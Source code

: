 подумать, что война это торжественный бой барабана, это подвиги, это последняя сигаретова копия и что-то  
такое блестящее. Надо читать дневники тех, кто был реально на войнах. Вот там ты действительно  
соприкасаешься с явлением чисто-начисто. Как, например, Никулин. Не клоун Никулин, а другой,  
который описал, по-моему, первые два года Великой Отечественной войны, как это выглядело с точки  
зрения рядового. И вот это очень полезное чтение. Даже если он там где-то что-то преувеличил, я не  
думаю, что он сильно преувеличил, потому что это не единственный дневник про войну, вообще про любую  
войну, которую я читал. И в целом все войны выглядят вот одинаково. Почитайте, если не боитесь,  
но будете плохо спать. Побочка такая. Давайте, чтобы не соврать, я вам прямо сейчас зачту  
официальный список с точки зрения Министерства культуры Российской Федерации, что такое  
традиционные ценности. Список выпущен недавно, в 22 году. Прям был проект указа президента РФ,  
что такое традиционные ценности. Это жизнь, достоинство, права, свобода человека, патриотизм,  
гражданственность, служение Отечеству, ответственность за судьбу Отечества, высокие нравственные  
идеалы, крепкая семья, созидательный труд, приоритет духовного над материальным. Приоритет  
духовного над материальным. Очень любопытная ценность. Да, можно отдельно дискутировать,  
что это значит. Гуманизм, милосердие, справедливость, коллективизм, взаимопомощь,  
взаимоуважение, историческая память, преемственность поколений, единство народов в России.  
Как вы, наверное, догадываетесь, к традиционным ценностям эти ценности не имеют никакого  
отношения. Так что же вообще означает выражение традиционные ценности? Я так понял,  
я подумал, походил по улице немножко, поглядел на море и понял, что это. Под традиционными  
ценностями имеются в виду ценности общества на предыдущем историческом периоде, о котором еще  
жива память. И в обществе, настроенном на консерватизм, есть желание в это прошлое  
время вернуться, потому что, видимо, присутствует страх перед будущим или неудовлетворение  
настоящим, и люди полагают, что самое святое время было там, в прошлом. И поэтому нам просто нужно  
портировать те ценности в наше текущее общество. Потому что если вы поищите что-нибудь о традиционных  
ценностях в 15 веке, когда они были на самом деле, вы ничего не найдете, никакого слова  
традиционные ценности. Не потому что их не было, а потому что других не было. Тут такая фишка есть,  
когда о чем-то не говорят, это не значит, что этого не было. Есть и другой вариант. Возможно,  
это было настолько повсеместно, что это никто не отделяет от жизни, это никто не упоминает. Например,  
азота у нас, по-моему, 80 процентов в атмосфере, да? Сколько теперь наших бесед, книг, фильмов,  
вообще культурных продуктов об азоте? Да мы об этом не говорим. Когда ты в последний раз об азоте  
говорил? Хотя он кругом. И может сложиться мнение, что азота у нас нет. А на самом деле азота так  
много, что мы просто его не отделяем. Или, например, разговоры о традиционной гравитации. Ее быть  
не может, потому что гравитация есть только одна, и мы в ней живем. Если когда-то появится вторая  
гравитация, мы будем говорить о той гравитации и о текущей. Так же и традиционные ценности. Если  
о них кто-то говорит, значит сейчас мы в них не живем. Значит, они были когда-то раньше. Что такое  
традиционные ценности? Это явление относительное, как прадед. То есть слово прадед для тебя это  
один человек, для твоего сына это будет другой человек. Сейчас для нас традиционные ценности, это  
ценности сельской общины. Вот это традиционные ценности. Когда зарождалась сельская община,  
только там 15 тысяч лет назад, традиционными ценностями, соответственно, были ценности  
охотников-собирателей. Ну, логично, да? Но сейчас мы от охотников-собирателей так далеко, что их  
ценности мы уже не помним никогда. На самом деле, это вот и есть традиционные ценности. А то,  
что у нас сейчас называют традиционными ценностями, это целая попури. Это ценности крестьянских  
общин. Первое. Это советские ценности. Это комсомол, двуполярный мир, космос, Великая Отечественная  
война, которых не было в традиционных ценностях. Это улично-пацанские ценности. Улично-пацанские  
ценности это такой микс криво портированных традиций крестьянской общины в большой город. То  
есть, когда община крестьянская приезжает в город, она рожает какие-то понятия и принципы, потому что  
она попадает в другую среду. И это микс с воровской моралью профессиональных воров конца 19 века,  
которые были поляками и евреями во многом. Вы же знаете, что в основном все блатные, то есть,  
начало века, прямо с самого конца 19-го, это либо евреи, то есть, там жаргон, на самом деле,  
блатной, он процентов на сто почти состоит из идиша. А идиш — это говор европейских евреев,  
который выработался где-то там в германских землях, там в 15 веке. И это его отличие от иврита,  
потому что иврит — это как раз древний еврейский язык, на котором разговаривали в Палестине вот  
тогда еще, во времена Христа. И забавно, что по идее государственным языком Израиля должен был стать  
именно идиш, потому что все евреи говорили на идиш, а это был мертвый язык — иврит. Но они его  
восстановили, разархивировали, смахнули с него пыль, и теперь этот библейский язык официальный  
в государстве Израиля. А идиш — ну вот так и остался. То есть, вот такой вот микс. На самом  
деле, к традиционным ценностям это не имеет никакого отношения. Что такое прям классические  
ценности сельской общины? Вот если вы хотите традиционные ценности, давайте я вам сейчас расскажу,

━━━━━━━━━━

Instructions for the task:
Copy out precisely the lines from the line with "жива память. И" to the line with "настоящим, и люди" in the material above, including those two lines and omitting all the rest.

Written response:
жива память. И в обществе, настроенном на консерватизм, есть желание в это прошлое  
время вернуться, потому что, видимо, присутствует страх перед будущим или неудовлетворение  
настоящим, и люди полагают, что самое святое время было там, в прошлом. И поэтому нам просто нужно  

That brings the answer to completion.